(Saved data entries)
+++++

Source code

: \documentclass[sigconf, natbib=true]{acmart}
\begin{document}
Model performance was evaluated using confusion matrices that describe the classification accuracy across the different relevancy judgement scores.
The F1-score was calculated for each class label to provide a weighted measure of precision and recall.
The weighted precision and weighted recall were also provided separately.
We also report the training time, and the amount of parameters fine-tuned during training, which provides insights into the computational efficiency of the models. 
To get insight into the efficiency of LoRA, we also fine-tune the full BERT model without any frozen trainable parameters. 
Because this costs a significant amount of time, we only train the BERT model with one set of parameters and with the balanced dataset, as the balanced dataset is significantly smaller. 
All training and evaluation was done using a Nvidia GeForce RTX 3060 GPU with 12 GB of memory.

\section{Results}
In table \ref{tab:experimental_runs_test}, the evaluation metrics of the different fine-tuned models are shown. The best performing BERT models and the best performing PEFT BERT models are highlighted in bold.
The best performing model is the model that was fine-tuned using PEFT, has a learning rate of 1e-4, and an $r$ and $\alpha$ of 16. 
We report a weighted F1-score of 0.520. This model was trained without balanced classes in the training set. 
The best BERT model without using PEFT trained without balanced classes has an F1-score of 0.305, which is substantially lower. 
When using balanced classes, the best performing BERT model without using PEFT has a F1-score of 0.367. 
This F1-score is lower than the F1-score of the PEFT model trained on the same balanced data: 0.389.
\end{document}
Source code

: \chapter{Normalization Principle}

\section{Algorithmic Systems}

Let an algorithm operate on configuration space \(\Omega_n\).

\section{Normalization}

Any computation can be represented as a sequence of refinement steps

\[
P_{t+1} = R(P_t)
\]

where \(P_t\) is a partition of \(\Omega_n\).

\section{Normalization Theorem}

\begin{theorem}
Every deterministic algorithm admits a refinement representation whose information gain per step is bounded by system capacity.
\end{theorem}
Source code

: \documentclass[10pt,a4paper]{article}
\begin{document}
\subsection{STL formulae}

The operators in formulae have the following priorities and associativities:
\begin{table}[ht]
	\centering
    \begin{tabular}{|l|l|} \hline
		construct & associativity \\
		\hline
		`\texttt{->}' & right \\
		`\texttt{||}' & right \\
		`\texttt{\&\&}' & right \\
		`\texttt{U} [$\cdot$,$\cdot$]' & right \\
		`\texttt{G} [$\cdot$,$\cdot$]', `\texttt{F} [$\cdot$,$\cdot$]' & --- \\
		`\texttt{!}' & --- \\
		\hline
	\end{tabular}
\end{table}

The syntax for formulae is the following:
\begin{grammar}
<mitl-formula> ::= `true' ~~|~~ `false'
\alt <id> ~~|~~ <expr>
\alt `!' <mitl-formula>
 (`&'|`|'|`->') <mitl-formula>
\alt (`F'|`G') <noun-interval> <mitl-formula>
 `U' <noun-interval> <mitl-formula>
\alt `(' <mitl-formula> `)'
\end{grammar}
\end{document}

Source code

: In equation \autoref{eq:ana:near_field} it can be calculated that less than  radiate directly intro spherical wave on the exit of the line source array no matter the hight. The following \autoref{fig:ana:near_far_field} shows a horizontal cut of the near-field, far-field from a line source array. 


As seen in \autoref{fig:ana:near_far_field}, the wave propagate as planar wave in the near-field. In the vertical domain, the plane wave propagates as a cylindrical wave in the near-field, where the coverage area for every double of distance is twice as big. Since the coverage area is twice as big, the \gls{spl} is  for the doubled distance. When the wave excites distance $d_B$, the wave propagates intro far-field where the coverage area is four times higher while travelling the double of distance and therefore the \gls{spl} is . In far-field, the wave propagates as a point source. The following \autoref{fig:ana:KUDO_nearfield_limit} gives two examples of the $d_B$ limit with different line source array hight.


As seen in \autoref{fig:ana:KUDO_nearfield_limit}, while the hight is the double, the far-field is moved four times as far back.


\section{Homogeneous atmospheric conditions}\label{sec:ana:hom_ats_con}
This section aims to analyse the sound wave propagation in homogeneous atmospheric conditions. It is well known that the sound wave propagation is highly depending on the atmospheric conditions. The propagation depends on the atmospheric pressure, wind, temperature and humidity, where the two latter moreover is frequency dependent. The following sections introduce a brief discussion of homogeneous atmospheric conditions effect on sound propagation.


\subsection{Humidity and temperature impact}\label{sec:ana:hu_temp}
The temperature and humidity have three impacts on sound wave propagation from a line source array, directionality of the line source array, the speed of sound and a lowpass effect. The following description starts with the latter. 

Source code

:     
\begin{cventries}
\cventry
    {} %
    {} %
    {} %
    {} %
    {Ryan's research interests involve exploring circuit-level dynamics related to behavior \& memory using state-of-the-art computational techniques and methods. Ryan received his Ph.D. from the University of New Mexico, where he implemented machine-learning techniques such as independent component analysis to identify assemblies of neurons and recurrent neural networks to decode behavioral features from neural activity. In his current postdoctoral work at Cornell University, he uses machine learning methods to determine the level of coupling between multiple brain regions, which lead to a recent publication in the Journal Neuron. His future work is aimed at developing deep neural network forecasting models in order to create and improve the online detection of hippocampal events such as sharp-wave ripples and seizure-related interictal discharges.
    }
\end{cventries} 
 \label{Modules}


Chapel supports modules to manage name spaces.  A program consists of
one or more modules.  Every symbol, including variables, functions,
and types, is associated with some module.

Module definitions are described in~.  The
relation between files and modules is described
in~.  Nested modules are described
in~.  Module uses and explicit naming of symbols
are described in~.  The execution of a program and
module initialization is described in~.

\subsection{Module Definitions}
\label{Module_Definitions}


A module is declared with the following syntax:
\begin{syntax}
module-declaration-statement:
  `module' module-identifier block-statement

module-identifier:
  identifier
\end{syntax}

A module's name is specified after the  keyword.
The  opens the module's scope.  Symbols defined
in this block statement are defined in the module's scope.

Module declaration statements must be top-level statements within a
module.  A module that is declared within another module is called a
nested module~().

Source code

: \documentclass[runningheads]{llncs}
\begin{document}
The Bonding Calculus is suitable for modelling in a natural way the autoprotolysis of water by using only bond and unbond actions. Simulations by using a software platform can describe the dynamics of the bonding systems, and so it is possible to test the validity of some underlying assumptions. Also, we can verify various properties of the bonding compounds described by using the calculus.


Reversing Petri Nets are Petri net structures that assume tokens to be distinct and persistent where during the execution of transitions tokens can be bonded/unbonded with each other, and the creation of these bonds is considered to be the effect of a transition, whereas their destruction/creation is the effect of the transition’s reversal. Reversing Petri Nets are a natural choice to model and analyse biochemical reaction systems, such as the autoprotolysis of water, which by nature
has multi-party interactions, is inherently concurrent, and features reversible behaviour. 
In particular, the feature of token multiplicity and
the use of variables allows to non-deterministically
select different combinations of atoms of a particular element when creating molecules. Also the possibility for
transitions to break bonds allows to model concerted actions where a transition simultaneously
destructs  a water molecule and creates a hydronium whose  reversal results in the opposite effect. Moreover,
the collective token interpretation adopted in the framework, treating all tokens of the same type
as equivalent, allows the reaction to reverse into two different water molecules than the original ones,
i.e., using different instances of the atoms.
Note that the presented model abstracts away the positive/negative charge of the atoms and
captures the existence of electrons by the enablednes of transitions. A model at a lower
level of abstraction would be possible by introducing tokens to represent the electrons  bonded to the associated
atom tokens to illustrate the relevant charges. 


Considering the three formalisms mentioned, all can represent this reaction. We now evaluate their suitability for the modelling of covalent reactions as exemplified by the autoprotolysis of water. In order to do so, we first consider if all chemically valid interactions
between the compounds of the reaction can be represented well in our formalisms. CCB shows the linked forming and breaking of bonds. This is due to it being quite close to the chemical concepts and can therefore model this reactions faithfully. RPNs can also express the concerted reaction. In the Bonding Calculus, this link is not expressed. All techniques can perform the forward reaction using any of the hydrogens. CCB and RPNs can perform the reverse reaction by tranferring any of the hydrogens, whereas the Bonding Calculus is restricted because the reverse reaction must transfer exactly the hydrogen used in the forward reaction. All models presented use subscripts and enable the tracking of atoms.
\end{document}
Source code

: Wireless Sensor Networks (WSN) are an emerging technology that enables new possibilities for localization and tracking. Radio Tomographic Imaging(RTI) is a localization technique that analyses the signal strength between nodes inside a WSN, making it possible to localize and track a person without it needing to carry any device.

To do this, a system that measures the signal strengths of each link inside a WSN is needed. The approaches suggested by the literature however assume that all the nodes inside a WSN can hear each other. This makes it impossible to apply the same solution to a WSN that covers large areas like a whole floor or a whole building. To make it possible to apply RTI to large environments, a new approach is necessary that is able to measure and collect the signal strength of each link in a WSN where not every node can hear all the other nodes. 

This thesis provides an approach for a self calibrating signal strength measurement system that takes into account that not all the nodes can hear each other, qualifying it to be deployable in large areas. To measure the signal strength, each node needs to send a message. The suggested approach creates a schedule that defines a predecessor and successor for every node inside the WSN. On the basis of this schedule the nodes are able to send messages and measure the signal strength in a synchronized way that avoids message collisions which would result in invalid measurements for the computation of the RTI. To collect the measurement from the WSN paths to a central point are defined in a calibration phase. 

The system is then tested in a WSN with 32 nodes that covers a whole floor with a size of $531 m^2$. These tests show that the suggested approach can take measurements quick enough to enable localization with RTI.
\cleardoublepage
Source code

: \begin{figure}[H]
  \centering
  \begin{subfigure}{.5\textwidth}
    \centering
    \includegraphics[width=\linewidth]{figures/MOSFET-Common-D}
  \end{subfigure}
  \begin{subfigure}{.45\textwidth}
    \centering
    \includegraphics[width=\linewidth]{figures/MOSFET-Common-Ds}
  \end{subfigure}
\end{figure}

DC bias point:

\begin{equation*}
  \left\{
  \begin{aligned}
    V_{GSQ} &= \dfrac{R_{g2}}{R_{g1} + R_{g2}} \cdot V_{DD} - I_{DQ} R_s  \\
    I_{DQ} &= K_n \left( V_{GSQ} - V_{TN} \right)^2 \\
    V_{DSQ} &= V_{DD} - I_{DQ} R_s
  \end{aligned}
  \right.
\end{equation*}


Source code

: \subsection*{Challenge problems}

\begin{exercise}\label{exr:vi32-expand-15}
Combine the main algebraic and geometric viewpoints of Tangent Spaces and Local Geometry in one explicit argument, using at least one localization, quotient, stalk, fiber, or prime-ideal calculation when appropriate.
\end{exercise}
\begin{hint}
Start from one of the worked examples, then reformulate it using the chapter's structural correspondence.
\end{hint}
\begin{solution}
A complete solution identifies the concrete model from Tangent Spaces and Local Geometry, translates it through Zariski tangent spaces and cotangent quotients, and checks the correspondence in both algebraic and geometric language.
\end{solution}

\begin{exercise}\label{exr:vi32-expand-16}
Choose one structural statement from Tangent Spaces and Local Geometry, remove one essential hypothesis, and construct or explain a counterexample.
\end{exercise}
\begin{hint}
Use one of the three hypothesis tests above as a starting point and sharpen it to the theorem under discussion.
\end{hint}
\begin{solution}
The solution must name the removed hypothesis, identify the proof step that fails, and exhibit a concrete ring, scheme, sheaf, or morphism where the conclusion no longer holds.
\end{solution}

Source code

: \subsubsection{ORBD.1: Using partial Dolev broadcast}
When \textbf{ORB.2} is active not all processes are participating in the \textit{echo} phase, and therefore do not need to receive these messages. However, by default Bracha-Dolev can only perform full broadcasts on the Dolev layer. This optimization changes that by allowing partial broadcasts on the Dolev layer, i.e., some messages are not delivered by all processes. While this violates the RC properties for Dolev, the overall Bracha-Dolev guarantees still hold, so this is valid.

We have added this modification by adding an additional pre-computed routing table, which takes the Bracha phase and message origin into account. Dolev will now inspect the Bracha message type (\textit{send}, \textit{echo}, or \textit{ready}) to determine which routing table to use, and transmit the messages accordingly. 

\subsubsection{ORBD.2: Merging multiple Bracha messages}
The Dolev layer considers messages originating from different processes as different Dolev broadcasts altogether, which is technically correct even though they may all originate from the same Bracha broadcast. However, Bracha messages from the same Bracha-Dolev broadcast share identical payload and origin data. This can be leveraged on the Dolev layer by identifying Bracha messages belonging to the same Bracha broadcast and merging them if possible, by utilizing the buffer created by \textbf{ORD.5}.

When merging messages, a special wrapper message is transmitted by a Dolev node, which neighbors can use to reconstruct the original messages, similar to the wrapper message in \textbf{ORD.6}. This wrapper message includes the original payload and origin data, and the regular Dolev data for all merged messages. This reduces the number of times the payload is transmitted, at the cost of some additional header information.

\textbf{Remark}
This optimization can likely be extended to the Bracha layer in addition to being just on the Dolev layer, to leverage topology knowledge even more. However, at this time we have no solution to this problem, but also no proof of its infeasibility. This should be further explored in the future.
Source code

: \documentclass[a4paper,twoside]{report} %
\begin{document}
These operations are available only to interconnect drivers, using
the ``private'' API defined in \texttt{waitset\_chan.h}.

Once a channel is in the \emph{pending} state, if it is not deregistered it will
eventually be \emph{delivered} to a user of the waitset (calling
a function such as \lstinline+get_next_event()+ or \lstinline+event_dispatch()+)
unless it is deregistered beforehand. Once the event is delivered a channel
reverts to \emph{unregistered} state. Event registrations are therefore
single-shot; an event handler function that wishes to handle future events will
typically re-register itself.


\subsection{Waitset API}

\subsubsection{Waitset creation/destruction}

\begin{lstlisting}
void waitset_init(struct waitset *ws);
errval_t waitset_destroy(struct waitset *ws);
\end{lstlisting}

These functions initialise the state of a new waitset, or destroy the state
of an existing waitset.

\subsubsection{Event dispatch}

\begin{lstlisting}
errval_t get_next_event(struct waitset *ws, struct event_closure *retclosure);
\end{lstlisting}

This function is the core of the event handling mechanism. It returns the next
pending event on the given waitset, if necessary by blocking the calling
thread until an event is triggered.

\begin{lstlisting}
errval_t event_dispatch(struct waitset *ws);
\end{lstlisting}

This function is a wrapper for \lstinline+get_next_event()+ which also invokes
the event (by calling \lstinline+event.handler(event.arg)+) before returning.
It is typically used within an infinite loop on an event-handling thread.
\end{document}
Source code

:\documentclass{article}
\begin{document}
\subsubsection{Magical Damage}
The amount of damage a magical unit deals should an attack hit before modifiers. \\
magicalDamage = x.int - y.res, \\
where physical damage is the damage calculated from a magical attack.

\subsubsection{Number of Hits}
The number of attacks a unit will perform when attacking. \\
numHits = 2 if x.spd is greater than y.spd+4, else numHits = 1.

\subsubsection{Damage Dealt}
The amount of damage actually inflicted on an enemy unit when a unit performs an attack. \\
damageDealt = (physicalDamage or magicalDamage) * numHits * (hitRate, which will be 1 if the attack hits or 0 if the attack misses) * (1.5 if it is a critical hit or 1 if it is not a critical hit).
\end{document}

+++++

WORK TO BE COMPLETED: Please copy the lines above from the line with "Using partial Dolev" up to and including the line with "this is valid.", exactly as written and with nothing else.

WRITTEN ANSWER:
: \subsubsection{ORBD.1: Using partial Dolev broadcast}
When \textbf{ORB.2} is active not all processes are participating in the \textit{echo} phase, and therefore do not need to receive these messages. However, by default Bracha-Dolev can only perform full broadcasts on the Dolev layer. This optimization changes that by allowing partial broadcasts on the Dolev layer, i.e., some messages are not delivered by all processes. While this violates the RC properties for Dolev, the overall Bracha-Dolev guarantees still hold, so this is valid.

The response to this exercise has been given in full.